Alfred Meissner (15 October 1821, Teplitz – 29 May 1885, Bregenz) was an Austrian poet.

==Biography==
He is a grandson of the voluminous miscellaneous author August Gottlieb Meissner (1753-1807). He studied medicine, taking his degree at Prague in 1846. To elude the Austrian censorship, he published in the same year at Leipzig his epic poem Ziska (10th ed., 1867).
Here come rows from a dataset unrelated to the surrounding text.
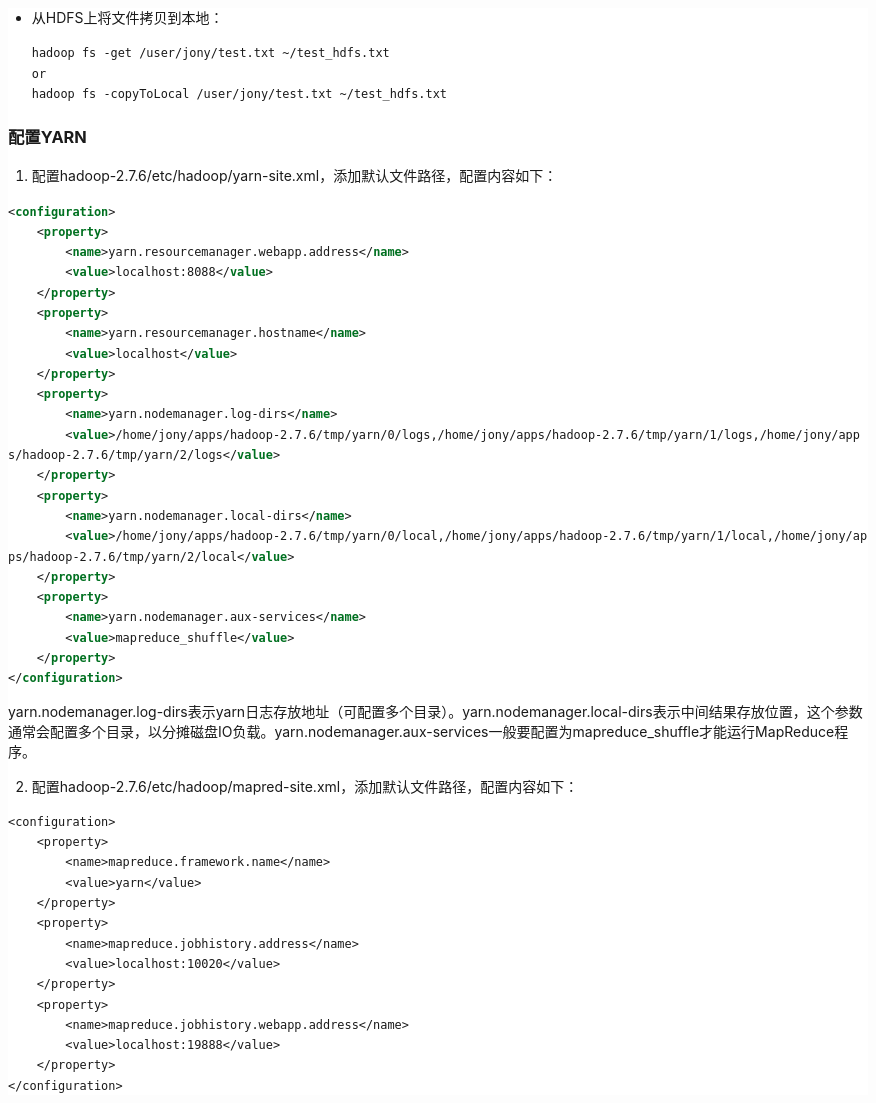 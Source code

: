 - 从HDFS上将文件拷贝到本地：

  ```
  hadoop fs -get /user/jony/test.txt ~/test_hdfs.txt
  or
  hadoop fs -copyToLocal /user/jony/test.txt ~/test_hdfs.txt
  ```

### 配置YARN

1. 配置hadoop-2.7.6/etc/hadoop/yarn-site.xml，添加默认文件路径，配置内容如下：

```xml
<configuration>
    <property>
        <name>yarn.resourcemanager.webapp.address</name>
        <value>localhost:8088</value>
    </property>
    <property>
        <name>yarn.resourcemanager.hostname</name>
        <value>localhost</value>
    </property>
    <property>
        <name>yarn.nodemanager.log-dirs</name>
        <value>/home/jony/apps/hadoop-2.7.6/tmp/yarn/0/logs,/home/jony/apps/hadoop-2.7.6/tmp/yarn/1/logs,/home/jony/apps/hadoop-2.7.6/tmp/yarn/2/logs</value>
    </property>
    <property>
        <name>yarn.nodemanager.local-dirs</name>
        <value>/home/jony/apps/hadoop-2.7.6/tmp/yarn/0/local,/home/jony/apps/hadoop-2.7.6/tmp/yarn/1/local,/home/jony/apps/hadoop-2.7.6/tmp/yarn/2/local</value>
    </property>
    <property>
        <name>yarn.nodemanager.aux-services</name>
        <value>mapreduce_shuffle</value>
    </property>
</configuration>
```

yarn.nodemanager.log-dirs表示yarn日志存放地址（可配置多个目录）。yarn.nodemanager.local-dirs表示中间结果存放位置，这个参数通常会配置多个目录，以分摊磁盘IO负载。yarn.nodemanager.aux-services一般要配置为mapreduce_shuffle才能运行MapReduce程序。

2. 配置hadoop-2.7.6/etc/hadoop/mapred-site.xml，添加默认文件路径，配置内容如下：

```
<configuration>
    <property>
        <name>mapreduce.framework.name</name>
        <value>yarn</value>
    </property>
    <property>
        <name>mapreduce.jobhistory.address</name>
        <value>localhost:10020</value>
    </property>
    <property>
        <name>mapreduce.jobhistory.webapp.address</name>
        <value>localhost:19888</value>
    </property>
</configuration>
```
He long resided chiefly in Paris, and returned to Prague in 1850, where he and Moritz Hartmann were the principal representatives of the liberal school of German poetry in Bohemia, a 10th edition of his Gedichte appearing in 1867.

==Works==
Some of his works, especially Der Sohn des Atta Troll (1850), abound with the peculiar sarcasm and pathos in which Heinrich Heine excelled, and he published Erinnerungen an Heine (1854). Among his novels are Zwischen Fürst und Volk (Between prince and people, 3 vols., 2d ed., 1861), illustrating the revolutions of 1848; Zur Ehre Gottes (To the honor of God, 2 vols., 1861); and Schwarzgelb (8 vols., Berlin, 1864; popular edition, 1 vol., 1866). His other writings include Charaktermasken (3 vols., Leipzig, 1861–63); Novellen (2 vols., Leipzig, 1864); Die Kinder Rom's (Children of Rome, 4 vols., Berlin, 1870); and Rococo-Bilder (Gumbinnen, 1871).